::: Source data :::

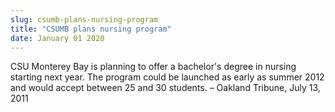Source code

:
 ```yaml
---
slug: csumb-plans-nursing-program
title: "CSUMB plans nursing program"
date: January 01 2020
---
```


 
<p>
  CSU Monterey Bay is planning to offer a bachelor's degree in nursing starting
  next year. The program could be launched as early as summer 2012 and would
  accept between 25 and 30 students. – Oakland Tribune, July 13, 2011
</p>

:::

Exercise description: Check each line in the records above for the word "nursing". Return those that have it.

Exercise output:
slug: csumb-plans-nursing-program
title: "CSUMB plans nursing program"
  CSU Monterey Bay is planning to offer a bachelor's degree in nursing starting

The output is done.